- [What you need to do]
With the entries below as the source, tally the lines that contain the string "username" and give the number only.
-- Task data follows --
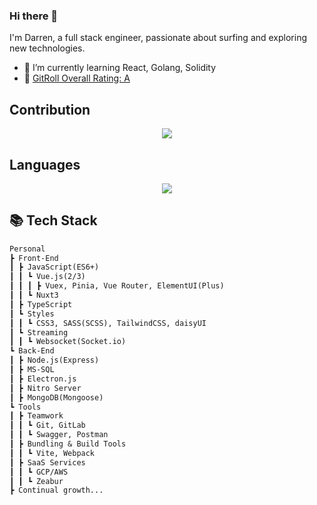 ### Hi there 👋
I'm Darren, a full stack engineer, passionate about surfing and exploring new technologies.
- 🌱 I’m currently learning React, Golang, Solidity
- 🔗 [GitRoll Overall Rating: A](https://gitroll.io/result/JrItakAFARrszXnObGQe)

## Contribution
<p align="center">
  <img src="https://github-readme-stats.vercel.app/api?username=rChinnnn&show_icons=true&theme=dark#gh-dark-mode-only" />
</p>

## Languages
<p align="center">
  <img src="https://github-readme-stats.vercel.app/api/top-langs/?username=rChinnnn&layout=donut-vertical&bg_color=0,001F3F,0d1117&text_color=9f9f9f" />
</p>

## 📚 Tech Stack
```md
Personal
┣ Front-End
┃ ┣ JavaScript(ES6+)
┃ ┃ ┗ Vue.js(2/3)
┃ ┃ ┃ ┣ Vuex, Pinia, Vue Router, ElementUI(Plus)
┃ ┃ ┗ Nuxt3
┃ ┣ TypeScript
┃ ┗ Styles
┃ ┃ ┗ CSS3, SASS(SCSS), TailwindCSS, daisyUI
┃ ┗ Streaming
┃ ┃ ┗ Websocket(Socket.io)
┗ Back-End
┃ ┣ Node.js(Express)
┃ ┣ MS-SQL
┃ ┣ Electron.js
┃ ┣ Nitro Server
┃ ┣ MongoDB(Mongoose)
┗ Tools
┃ ┣ Teamwork
┃ ┃ ┗ Git, GitLab
┃ ┃ ┗ Swagger, Postman
┃ ┣ Bundling & Build Tools
┃ ┃ ┗ Vite, Webpack
┃ ┣ SaaS Services
┃ ┃ ┗ GCP/AWS
┃ ┃ ┗ Zeabur
┣ Continual growth...
```


<!--
**rChinnnn/rChinnnn** is a ✨ _special_ ✨ repository because its `README.md` (this file) appears on your GitHub profile.

Here are some ideas to get you started:

- 🔭 I’m currently working on ...
- 🌱 I’m currently learning ...
- 👯 I’m looking to collaborate on ...
- 🤔 I’m looking for help with ...
- 💬 Ask me about ...
- 📫 How to reach me: ...
- 😄 Pronouns: ...
- ⚡ Fun fact: ...
-->
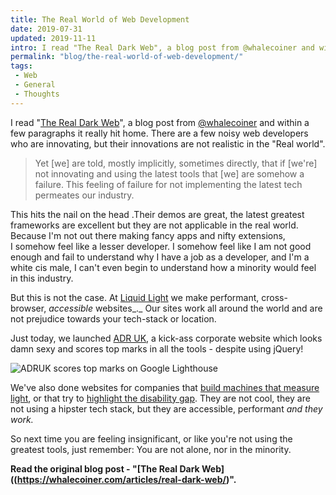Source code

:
 ```yaml
---
title: The Real World of Web Development
date: 2019-07-31
updated: 2019-11-11
intro: I read "The Real Dark Web", a blog post from @whalecoiner and within a few paragraphs it really hit home. There are a few noisy web developers who are innovating, ...
permalink: "blog/the-real-world-of-web-development/"
tags:
 - Web
 - General
 - Thoughts
---
```


I read "[The Real Dark Web](https://whalecoiner.com/articles/real-dark-web/)", a blog post from [@whalecoiner](https://twitter.com/whalecoiner) and within a few paragraphs it really hit home. There are a few noisy web developers who are innovating, but their innovations are not realistic in the "Real world".

> Yet [we] are told, mostly implicitly, sometimes directly, that if [we're] not innovating and using the latest tools that [we] are somehow a failure. This feeling of failure for not implementing the latest tech permeates our industry.

This hits the nail on the head .Their demos are great, the latest greatest frameworks are excellent but they are not applicable in the real world. Because I'm not out there making fancy apps and nifty extensions, I somehow feel like a lesser developer. I somehow feel like I am not good enough and fail to understand why I have a job as a developer, and I'm a white cis male, I can't even begin to understand how a minority would feel in this industry.

But this is not the case. At [Liquid Light](https://www.liquidlight.co.uk/) we make performant, cross-browser, _accessible_ websites_._ Our sites work all around the world and are not prejudice towards your tech-stack or location.

Just today, we launched [ADR UK](https://www.adruk.org/), a kick-ass corporate website which looks damn sexy and scores top marks in all the tools - despite using jQuery!

![ADRUK scores top marks on Google Lighthouse](/assets/img/content/lighthouse-top-marks.png)

We've also done websites for companies that [build machines that measure light](https://www.bentham.co.uk/), or that try to [highlight the disability gap](https://www.disabilitydataportal.com/). They are not cool, they are not using a hipster tech stack, but they are accessible, performant _and they work._ 

So next time you are feeling insignificant, or like you're not using the greatest tools, just remember: You are not alone, nor in the minority.

**Read the original blog post - "[The Real Dark Web]((https://whalecoiner.com/articles/real-dark-web/)".**
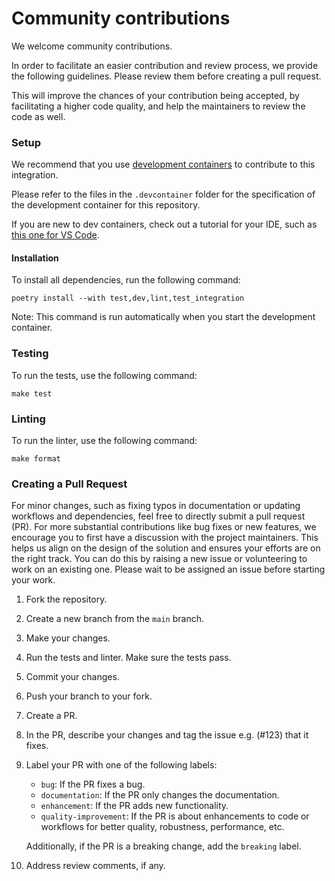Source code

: # Community contributions

We welcome community contributions.

In order to facilitate an easier contribution and review process, we provide the following guidelines. Please review them before creating a pull request.

This will improve the chances of your contribution being accepted, by facilitating a higher code quality, and help the maintainers to review the code as well.

### Setup

We recommend that you use [development containers](https://containers.dev/) to contribute to this integration.

Please refer to the files in the `.devcontainer` folder for the specification of the development container for this repository.

If you are new to dev containers, check out a tutorial for your IDE, such as [this one for VS Code](https://code.visualstudio.com/docs/devcontainers/containers).

#### Installation

To install all dependencies, run the following command:

```shell
poetry install --with test,dev,lint,test_integration
```

Note: This command is run automatically when you start the development container.

### Testing

To run the tests, use the following command:

```shell
make test
```

### Linting

To run the linter, use the following command:

```shell
make format
```

### Creating a Pull Request

For minor changes, such as fixing typos in documentation or updating workflows and dependencies, feel free to directly submit a pull request (PR). For more substantial contributions like bug fixes or new features, we encourage you to first have a discussion with the project maintainers. This helps us align on the design of the solution and ensures your efforts are on the right track. You can do this by raising a new issue or volunteering to work on an existing one. Please wait to be assigned an issue before starting your work.

1. Fork the repository.
2. Create a new branch from the `main` branch.
3. Make your changes.
4. Run the tests and linter. Make sure the tests pass.
5. Commit your changes.
6. Push your branch to your fork.
7. Create a PR.
8. In the PR, describe your changes and tag the issue e.g. (#123) that it fixes.
9. Label your PR with one of the following labels:
    - `bug`: If the PR fixes a bug.
    - `documentation`: If the PR only changes the documentation.
    - `enhancement`: If the PR adds new functionality.
    - `quality-improvement`: If the PR is about enhancements to code or workflows for better quality, robustness, performance, etc.
    
   Additionally, if the PR is a breaking change, add the `breaking` label.
10. Address review comments, if any.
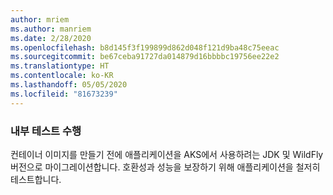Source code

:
 ```yaml
---
author: mriem
ms.author: manriem
ms.date: 2/28/2020
ms.openlocfilehash: b8d145f3f199899d862d048f121d9ba48c75eeac
ms.sourcegitcommit: be67ceba91727da014879d16bbbbc19756ee22e2
ms.translationtype: HT
ms.contentlocale: ko-KR
ms.lasthandoff: 05/05/2020
ms.locfileid: "81673239"
---
```

### <a name="perform-in-place-testing"></a>내부 테스트 수행

컨테이너 이미지를 만들기 전에 애플리케이션을 AKS에서 사용하려는 JDK 및 WildFly 버전으로 마이그레이션합니다. 호환성과 성능을 보장하기 위해 애플리케이션을 철저히 테스트합니다.
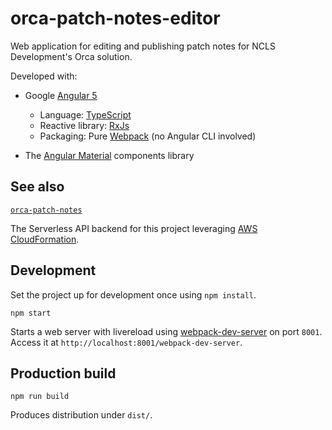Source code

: # orca-patch-notes-editor

Web application for editing and publishing patch notes for NCLS Development's Orca solution.

Developed with:

- Google [Angular 5](https://angular.io/)

  - Language: [TypeScript](https://www.typescriptlang.org/)
  - Reactive library: [RxJs](http://reactivex.io/rxjs/)
  - Packaging: Pure [Webpack](https://webpack.js.org/) (no Angular CLI involved)

- The [Angular Material](https://material.angular.io/) components library

## See also

[`orca-patch-notes`](https://github.com/ccjmne/orca-patch-notes)

The Serverless API backend for this project leveraging [AWS CloudFormation](https://aws.amazon.com/cloudformation/).

## Development

Set the project up for development once using `npm install`.

```
npm start
```

Starts a web server with livereload using [webpack-dev-server](https://github.com/webpack/webpack-dev-server) on port `8001`.<br>
Access it at `http://localhost:8001/webpack-dev-server`.

## Production build

```
npm run build
```

Produces distribution under `dist/`.
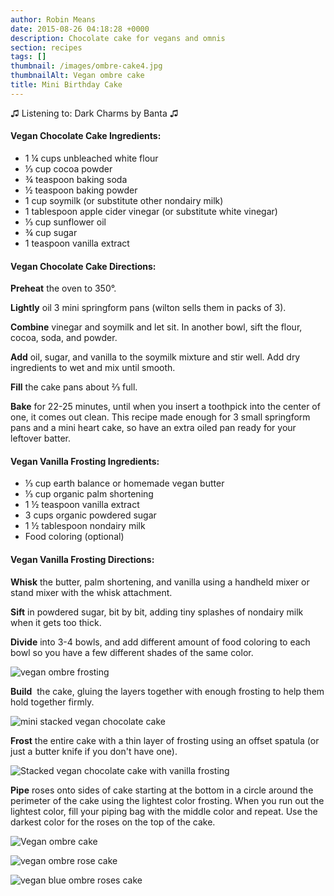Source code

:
 ```yaml
---
author: Robin Means
date: 2015-08-26 04:18:28 +0000
description: Chocolate cake for vegans and omnis
section: recipes
tags: []
thumbnail: /images/ombre-cake4.jpg
thumbnailAlt: Vegan ombre cake
title: Mini Birthday Cake
---
```


♫&nbsp;Listening to: Dark Charms by Banta ♫



#### Vegan Chocolate Cake Ingredients:

- 1 ¼ cups unbleached white flour
- ⅓ cup cocoa powder
- ¾ teaspoon baking soda
- ½ teaspoon baking powder
- 1 cup soymilk (or substitute other nondairy milk)
- 1 tablespoon apple cider vinegar (or substitute white vinegar)
- ⅓ cup sunflower oil
- ¾ cup sugar
- 1 teaspoon vanilla extract



#### Vegan Chocolate Cake Directions:

**Preheat** the oven to 350°.

**Lightly** oil 3 mini springform pans (wilton sells them in packs of 3).

**Combine** vinegar and soymilk and let sit. In another bowl, sift the flour, cocoa, soda, and powder.

**Add** oil, sugar, and vanilla to the soymilk mixture and stir well. Add dry ingredients to wet and mix until smooth.

**Fill** the cake pans about ⅔&nbsp;full.

**Bake** for 22-25 minutes, until when you insert a toothpick into the center of one, it comes out clean. This recipe made enough for 3 small springform pans and a mini heart cake, so have an extra oiled pan ready for your leftover batter.



#### Vegan Vanilla Frosting Ingredients:

- ⅓&nbsp;cup earth balance or homemade vegan butter
- ⅓&nbsp;cup organic palm shortening
- 1 ½&nbsp;teaspoon vanilla extract
- 3 cups organic powdered sugar
- 1 ½&nbsp;tablespoon nondairy milk
- Food coloring (optional)



#### Vegan Vanilla Frosting Directions:

**Whisk** the butter, palm shortening, and vanilla using a handheld mixer or stand mixer with the whisk attachment.

**Sift** in powdered sugar, bit by bit, adding tiny splashes of nondairy milk when it gets too thick.

**Divide** into 3-4 bowls, and add different amount of food coloring to each bowl so you have a few different shades of the same color.

![vegan ombre frosting](/images/ombre-cake3.jpg)

**Build** &nbsp;the cake, gluing the layers together with enough frosting to help them hold together firmly.

![mini stacked vegan chocolate cake](/images/ombre-cake1.jpg)

**Frost** the entire cake with a thin layer of frosting using an offset spatula (or just a butter knife if you don't have one).

![Stacked vegan chocolate cake with vanilla frosting](/images/ombre-cake2.jpg)

**Pipe** roses onto sides of cake starting at the bottom in a circle around the perimeter of the cake using the lightest color frosting. When you run out the lightest color, fill your piping bag with the middle color and repeat. Use the darkest color for the roses on the top of the cake.

![Vegan ombre cake](/images/ombre-cake4.jpg)

![vegan ombre rose cake](/images/ombre-cake5.jpg)

![vegan blue ombre roses cake](/images/ombre-cake6.jpg)

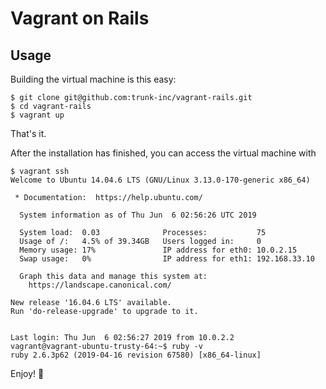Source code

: # Vagrant on Rails

## Usage

Building the virtual machine is this easy:

```
$ git clone git@github.com:trunk-inc/vagrant-rails.git
$ cd vagrant-rails
$ vagrant up
```

That's it.

After the installation has finished, you can access the virtual machine with

```
$ vagrant ssh
Welcome to Ubuntu 14.04.6 LTS (GNU/Linux 3.13.0-170-generic x86_64)

 * Documentation:  https://help.ubuntu.com/

  System information as of Thu Jun  6 02:56:26 UTC 2019

  System load:  0.03              Processes:           75
  Usage of /:   4.5% of 39.34GB   Users logged in:     0
  Memory usage: 17%               IP address for eth0: 10.0.2.15
  Swap usage:   0%                IP address for eth1: 192.168.33.10

  Graph this data and manage this system at:
    https://landscape.canonical.com/

New release '16.04.6 LTS' available.
Run 'do-release-upgrade' to upgrade to it.


Last login: Thu Jun  6 02:56:27 2019 from 10.0.2.2
vagrant@vagrant-ubuntu-trusty-64:~$ ruby -v
ruby 2.6.3p62 (2019-04-16 revision 67580) [x86_64-linux]
```

Enjoy! 🤣
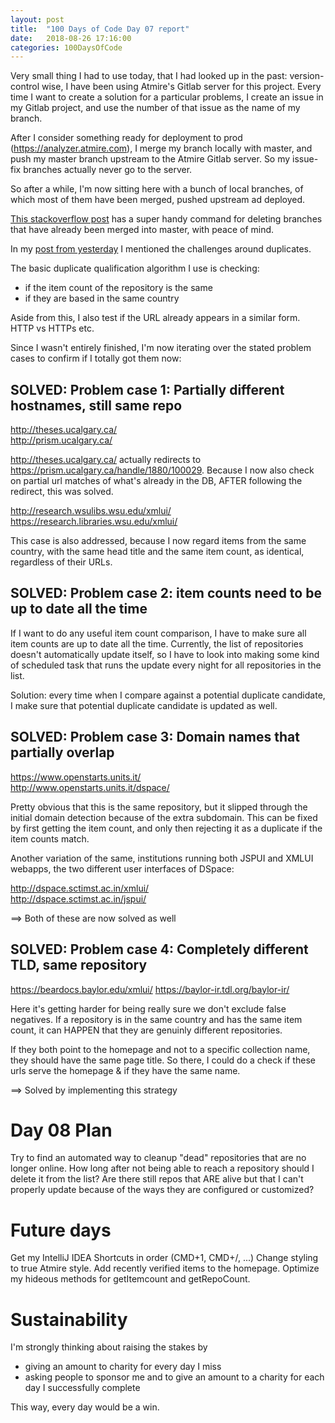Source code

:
 ```yaml
---
layout: post
title:  "100 Days of Code Day 07 report"
date:   2018-08-26 17:16:00
categories: 100DaysOfCode
---
```


Very small thing I had to use today, that I had looked up in the past: version-control wise, I have been using Atmire's Gitlab server for this project. Every time I want to create a solution for a particular problems, I create an issue in my Gitlab project, and use the number of that issue as the name of my branch.

After I consider something ready for deployment to prod (https://analyzer.atmire.com), I merge my branch locally with master, and push my master branch upstream to the Atmire Gitlab server. So my issue-fix branches actually never go to the server.

So after a while, I'm now sitting here with a bunch of local branches, of which most of them have been merged, pushed upstream ad deployed.

[This stackoverflow post](https://stackoverflow.com/questions/6127328/how-can-i-delete-all-git-branches-which-have-been-merged) has a super handy command for deleting branches that have already been merged into master, with peace of mind.

In my [post from yesterday](http://bram-atmire.github.io/100daysofcode/2018/08/25/100-days-of-code-day-06-duplicates.html) I mentioned the challenges around duplicates.

The basic duplicate qualification algorithm I use is checking:
- if the item count of the repository is the same
- if they are based in the same country

Aside from this, I also test if the URL already appears in a similar form. HTTP vs HTTPs etc.

Since I wasn't entirely finished, I'm now iterating over the stated problem cases to confirm if I totally got them now:

## SOLVED: Problem case 1: Partially different hostnames, still same repo

http://theses.ucalgary.ca/  
http://prism.ucalgary.ca/   

http://theses.ucalgary.ca/ actually redirects to https://prism.ucalgary.ca/handle/1880/100029. Because I now also check on partial url matches of what's already in the DB, AFTER following the redirect, this was solved.

http://research.wsulibs.wsu.edu/xmlui/  
https://research.libraries.wsu.edu/xmlui/

This case is also addressed, because I now regard items from the same country, with the same head title and the same item count, as identical, regardless of their URLs.

## SOLVED: Problem case 2: item counts need to be up to date all the time

If I want to do any useful item count comparison, I have to make sure all item counts are up to date all the time. Currently, the list of repositories doesn't automatically update itself, so I have to look into making some kind of scheduled task that runs the update every night for all repositories in the list.

Solution: every time when I compare against a potential duplicate candidate, I make sure that potential duplicate candidate is updated as well.

## SOLVED: Problem case 3: Domain names that partially overlap

https://www.openstarts.units.it/    
http://www.openstarts.units.it/dspace/  

Pretty obvious that this is the same repository, but it slipped through the initial domain detection because of the extra subdomain. This can be fixed by first getting the item count, and only then rejecting it as a duplicate if the item counts match.

Another variation of the same, institutions running both JSPUI and XMLUI webapps, the two different user interfaces of DSpace:

http://dspace.sctimst.ac.in/xmlui/  
http://dspace.sctimst.ac.in/jspui/  

==> Both of these are now solved as well

## SOLVED: Problem case 4: Completely different TLD, same repository

https://beardocs.baylor.edu/xmlui/
https://baylor-ir.tdl.org/baylor-ir/

Here it's getting harder for being really sure we don't exclude false negatives. If a repository is in the same country and has the same item count, it can HAPPEN that they are genuinly different repositories. 

If they both point to the homepage and not to a specific collection name, they should have the same page title. So there, I could do a check if these urls serve the homepage & if they have the same name.

==> Solved by implementing this strategy
  
# Day 08 Plan

Try to find an automated way to cleanup "dead" repositories that are no longer online. How long after not being able to reach a repository should I delete it from the list? Are there still repos that ARE alive but that I can't properly update because of the ways they are configured or customized?

# Future days

Get my IntelliJ IDEA Shortcuts in order (CMD+1, CMD+/, ...)
Change styling to true Atmire style.
Add recently verified items to the homepage.
Optimize my hideous methods for getItemcount and getRepoCount.

# Sustainability

I'm strongly thinking about raising the stakes by
* giving an amount to charity for every day I miss
* asking people to sponsor me and to give an amount to a charity for each day I successfully complete

This way, every day would be a win.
-- Task data concluded --
- [Output]
2